▶ [Material for the task]
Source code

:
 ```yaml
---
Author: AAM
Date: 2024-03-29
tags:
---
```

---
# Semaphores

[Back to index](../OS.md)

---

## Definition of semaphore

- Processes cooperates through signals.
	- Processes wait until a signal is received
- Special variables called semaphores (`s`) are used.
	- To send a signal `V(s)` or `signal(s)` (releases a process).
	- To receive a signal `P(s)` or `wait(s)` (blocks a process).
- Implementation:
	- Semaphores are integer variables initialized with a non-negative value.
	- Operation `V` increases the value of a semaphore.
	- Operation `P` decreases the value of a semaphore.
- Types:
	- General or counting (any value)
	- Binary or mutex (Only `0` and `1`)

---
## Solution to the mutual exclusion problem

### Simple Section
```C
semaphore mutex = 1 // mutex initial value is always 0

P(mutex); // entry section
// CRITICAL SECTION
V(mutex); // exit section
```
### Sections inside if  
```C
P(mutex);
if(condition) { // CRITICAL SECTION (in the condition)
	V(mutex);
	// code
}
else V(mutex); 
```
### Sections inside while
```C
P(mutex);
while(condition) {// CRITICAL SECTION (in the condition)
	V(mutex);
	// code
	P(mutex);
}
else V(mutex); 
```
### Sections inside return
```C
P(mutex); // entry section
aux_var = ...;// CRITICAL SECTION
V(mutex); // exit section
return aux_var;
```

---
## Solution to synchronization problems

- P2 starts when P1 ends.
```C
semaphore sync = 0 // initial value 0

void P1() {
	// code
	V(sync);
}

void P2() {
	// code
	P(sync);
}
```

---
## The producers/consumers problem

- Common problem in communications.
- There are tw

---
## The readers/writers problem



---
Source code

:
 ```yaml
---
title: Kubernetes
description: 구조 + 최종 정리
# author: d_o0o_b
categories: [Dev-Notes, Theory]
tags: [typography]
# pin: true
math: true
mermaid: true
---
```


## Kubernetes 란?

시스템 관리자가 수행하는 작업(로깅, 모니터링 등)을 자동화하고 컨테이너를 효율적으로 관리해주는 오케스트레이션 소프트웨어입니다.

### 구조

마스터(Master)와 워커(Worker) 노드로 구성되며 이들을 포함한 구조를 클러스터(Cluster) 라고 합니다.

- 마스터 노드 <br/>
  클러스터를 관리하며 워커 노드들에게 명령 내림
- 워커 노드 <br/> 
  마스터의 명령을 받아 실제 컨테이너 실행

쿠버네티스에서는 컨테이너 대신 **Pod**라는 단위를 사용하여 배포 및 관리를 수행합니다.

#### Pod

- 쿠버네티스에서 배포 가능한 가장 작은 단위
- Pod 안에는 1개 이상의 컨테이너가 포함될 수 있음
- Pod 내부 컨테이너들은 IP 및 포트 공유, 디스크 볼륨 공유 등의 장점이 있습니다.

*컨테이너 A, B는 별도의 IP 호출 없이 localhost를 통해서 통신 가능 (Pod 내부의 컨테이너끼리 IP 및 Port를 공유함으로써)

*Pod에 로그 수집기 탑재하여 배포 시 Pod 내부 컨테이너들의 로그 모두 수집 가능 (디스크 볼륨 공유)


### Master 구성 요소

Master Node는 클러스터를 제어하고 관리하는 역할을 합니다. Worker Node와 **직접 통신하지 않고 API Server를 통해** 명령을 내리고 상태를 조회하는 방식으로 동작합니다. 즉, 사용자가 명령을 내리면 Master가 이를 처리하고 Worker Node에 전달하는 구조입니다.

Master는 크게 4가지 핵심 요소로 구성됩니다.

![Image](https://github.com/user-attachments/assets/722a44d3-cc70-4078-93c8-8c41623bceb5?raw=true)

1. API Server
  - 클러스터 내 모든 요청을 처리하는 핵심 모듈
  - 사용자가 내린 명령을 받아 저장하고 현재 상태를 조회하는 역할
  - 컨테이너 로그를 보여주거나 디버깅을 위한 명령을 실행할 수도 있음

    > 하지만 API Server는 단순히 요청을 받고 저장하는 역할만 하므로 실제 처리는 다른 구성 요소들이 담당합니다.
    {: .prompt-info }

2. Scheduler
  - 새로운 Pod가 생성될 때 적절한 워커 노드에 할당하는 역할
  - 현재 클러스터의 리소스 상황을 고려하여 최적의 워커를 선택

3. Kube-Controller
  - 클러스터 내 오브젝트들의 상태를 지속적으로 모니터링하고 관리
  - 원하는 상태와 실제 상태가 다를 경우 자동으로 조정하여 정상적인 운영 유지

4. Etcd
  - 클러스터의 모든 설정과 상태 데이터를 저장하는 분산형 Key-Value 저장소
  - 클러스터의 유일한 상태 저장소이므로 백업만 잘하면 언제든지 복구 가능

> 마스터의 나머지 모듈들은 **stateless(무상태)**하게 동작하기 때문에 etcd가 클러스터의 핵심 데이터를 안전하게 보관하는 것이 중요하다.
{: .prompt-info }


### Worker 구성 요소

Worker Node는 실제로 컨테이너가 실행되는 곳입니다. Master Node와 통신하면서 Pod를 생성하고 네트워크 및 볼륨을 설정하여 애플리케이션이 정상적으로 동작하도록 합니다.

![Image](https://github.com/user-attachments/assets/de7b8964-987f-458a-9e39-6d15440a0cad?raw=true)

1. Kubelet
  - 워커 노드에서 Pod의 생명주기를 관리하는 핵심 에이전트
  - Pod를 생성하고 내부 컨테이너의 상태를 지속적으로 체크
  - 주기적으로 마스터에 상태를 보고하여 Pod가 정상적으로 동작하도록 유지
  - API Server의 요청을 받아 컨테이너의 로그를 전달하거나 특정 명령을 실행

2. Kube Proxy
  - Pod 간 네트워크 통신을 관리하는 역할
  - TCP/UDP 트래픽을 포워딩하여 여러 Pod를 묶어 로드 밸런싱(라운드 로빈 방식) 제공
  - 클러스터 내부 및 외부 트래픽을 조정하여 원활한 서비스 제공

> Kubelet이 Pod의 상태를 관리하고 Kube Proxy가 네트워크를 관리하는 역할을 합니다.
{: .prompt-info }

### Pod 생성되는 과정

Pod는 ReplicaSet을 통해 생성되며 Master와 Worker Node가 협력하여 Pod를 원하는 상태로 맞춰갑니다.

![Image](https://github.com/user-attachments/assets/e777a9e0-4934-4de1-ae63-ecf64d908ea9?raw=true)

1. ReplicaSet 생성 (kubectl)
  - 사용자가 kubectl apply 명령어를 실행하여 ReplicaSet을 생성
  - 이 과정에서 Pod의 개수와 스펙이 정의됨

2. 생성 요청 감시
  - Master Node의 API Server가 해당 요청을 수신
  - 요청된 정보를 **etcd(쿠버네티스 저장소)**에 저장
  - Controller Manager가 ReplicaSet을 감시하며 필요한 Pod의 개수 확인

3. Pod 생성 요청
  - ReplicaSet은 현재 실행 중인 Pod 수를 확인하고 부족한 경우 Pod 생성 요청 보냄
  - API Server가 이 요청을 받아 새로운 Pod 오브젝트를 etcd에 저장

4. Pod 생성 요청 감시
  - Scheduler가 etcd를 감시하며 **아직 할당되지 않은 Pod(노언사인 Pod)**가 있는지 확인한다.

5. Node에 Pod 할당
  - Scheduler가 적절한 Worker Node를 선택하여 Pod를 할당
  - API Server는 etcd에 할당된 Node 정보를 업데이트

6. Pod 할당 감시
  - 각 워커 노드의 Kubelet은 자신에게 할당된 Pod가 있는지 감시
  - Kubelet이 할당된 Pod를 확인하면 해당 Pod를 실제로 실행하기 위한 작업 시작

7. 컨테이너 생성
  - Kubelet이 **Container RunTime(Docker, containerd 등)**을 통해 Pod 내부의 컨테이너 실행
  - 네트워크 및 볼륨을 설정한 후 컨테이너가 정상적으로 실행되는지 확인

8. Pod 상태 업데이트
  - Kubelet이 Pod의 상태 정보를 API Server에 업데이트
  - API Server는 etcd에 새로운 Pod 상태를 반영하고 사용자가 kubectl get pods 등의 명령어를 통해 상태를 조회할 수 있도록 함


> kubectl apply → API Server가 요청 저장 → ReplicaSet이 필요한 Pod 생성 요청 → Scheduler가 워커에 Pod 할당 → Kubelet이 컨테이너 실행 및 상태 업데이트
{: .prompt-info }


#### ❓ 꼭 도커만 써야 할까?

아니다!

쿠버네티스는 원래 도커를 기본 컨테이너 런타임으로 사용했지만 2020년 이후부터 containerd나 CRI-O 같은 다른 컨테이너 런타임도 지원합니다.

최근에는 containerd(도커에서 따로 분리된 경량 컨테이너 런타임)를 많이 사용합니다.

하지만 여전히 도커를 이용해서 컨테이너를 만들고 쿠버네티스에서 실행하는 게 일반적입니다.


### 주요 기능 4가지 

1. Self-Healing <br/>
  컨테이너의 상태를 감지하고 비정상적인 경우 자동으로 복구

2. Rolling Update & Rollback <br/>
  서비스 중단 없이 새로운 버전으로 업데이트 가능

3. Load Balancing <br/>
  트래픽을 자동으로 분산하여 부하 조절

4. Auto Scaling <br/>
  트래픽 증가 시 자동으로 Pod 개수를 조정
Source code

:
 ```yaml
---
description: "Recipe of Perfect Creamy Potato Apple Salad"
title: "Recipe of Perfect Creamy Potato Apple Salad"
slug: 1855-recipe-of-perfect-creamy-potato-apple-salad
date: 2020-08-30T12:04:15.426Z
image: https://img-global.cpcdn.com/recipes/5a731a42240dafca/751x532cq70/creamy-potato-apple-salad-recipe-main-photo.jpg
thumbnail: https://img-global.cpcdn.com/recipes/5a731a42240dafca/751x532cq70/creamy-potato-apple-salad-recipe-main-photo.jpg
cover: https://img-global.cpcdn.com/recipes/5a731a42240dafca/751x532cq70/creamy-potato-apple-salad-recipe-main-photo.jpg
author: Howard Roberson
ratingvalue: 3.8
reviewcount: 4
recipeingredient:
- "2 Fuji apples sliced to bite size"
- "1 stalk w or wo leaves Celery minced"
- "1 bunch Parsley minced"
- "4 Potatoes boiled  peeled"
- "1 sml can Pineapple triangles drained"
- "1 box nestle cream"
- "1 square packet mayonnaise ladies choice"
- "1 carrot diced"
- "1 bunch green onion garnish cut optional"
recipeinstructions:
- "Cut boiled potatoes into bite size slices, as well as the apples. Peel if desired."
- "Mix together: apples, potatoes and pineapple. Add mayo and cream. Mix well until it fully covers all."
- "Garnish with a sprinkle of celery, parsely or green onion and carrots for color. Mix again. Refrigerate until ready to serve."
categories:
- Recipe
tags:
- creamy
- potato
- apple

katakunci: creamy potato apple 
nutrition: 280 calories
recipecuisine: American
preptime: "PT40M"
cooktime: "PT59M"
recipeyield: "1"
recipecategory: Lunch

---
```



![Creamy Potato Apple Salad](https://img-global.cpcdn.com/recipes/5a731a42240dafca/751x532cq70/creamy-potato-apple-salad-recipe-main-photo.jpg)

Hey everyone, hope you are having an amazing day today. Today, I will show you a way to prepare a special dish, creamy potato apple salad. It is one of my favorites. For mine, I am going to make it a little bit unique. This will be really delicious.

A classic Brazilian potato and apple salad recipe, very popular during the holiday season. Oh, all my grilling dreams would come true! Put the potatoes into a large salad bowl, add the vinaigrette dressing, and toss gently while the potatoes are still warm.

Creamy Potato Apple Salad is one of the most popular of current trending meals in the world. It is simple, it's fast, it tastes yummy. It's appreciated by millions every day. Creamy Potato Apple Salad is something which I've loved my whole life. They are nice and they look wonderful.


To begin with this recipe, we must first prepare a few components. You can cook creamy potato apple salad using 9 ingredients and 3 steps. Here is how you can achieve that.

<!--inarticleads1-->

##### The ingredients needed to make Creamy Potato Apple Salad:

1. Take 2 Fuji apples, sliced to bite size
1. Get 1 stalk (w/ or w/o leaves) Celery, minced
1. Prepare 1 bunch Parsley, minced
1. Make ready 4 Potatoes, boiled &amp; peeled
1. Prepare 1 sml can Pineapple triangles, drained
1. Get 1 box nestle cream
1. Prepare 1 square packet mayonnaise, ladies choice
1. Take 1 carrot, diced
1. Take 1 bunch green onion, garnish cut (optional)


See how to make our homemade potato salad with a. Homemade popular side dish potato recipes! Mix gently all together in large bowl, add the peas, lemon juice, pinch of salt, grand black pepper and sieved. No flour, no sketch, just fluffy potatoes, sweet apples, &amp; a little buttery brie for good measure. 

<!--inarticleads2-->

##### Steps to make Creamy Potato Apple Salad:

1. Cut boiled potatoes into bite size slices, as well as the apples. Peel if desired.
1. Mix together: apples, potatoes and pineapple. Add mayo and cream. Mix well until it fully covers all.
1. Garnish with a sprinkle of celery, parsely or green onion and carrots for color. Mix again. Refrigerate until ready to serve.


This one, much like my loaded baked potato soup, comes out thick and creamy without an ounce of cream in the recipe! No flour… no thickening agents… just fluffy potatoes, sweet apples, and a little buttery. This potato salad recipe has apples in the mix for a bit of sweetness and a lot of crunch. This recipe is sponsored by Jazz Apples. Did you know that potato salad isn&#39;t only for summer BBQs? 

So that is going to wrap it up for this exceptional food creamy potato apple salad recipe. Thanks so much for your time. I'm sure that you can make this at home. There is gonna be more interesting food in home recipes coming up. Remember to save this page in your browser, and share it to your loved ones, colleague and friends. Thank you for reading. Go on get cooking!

▶ [Task objective] Taking the entries above, write out exactly the lines starting with the line containing "decreases the value of a semaphore." and going on through the line containing "### Sections inside while", both included, and nothing else.

▶ [Result of the task]
	- Operation `P` decreases the value of a semaphore.
- Types:
	- General or counting (any value)
	- Binary or mutex (Only `0` and `1`)

---
## Solution to the mutual exclusion problem

### Simple Section
```C
semaphore mutex = 1 // mutex initial value is always 0

P(mutex); // entry section
// CRITICAL SECTION
V(mutex); // exit section
```
### Sections inside if  
```C
P(mutex);
if(condition) { // CRITICAL SECTION (in the condition)
	V(mutex);
	// code
}
else V(mutex); 
```
### Sections inside while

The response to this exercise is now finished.